Multiple sclerosis, osteoporosis, and vitamin D

J Neurol Sci. 2009 Dec 15;287(1-2):1-6. Epub 2009 Oct 2.

Sioka C, Kyritsis AP, Fotopoulos A.

Department of Nuclear Medicine, University Hospital of Ioannina, Ioannina, Greece.

Multiple sclerosis (MS) is associated with reduced bone mass and higher frequency of osteoporosis. Although high-dose short-term intravenous glucocorticoid regimens cause a decrease in bone formation, this effect is usually reversible and osteoporosis in MS patients may be independent of the short-term corticosteroid treatment. Clinical evidence suggests an important role of vitamin D as a modifiable risk factor in MS. Low circulating levels of vitamin D have been found in MS patients, especially during relapses, suggesting that vitamin D could be involved in the regulation of the clinical disease activity.
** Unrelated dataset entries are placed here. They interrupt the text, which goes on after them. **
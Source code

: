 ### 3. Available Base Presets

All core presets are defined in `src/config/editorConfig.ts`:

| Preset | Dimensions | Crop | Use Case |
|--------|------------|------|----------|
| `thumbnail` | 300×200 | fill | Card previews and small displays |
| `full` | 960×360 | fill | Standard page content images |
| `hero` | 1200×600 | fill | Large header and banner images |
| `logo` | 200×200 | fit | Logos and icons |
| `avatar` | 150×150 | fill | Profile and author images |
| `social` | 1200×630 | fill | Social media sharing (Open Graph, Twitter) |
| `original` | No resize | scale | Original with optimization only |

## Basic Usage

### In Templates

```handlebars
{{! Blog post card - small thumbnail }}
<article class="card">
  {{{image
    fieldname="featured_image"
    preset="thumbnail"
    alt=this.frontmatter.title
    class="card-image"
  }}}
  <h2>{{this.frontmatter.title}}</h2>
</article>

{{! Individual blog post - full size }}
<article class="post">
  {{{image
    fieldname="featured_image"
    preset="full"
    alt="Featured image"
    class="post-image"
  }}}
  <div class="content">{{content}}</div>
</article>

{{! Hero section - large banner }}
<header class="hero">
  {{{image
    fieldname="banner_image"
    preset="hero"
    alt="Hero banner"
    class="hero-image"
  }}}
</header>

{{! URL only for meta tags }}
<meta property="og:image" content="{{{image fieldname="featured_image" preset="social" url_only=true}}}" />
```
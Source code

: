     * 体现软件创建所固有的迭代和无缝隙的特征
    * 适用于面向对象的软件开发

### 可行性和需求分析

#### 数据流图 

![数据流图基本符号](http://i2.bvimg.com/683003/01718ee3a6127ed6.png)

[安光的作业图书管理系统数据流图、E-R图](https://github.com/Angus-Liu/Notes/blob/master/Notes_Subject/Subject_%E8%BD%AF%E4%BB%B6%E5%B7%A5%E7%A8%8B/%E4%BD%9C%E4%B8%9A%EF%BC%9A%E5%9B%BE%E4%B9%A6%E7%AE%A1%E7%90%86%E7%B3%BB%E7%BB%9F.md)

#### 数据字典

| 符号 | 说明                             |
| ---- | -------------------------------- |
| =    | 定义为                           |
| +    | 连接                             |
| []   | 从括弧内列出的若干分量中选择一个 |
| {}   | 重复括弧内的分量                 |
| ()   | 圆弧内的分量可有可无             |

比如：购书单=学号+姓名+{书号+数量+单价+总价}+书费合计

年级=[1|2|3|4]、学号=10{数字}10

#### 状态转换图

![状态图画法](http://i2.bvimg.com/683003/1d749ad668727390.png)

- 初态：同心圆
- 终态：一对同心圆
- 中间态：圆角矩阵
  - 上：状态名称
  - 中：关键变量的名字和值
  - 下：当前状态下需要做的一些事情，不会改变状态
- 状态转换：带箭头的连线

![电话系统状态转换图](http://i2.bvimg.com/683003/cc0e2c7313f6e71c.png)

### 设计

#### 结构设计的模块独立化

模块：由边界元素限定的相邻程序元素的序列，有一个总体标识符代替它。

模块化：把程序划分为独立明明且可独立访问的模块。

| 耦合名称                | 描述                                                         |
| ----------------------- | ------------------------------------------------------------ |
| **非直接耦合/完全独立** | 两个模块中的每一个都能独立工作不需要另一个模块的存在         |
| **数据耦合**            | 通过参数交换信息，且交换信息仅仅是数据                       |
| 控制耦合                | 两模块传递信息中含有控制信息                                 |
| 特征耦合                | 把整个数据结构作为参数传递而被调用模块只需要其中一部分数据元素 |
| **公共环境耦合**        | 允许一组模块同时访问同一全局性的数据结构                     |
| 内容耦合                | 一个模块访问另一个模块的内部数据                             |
Vitamin D mediates its function through a single vitamin D receptor (VDR). Polymorphisms of the VDR have major effects on vitamin D function and metabolism, and some VDR genotypes have been linked to osteoporosis and MS. Because the safety of high doses of vitamin D has not been established yet, vitamin D hasn’t been used in enough doses to increase the serum level to a desired therapeutic target. Future clinical trials should determine the upper limit of vitamin D intake in order to achieve therapeutic benefit in MS patients.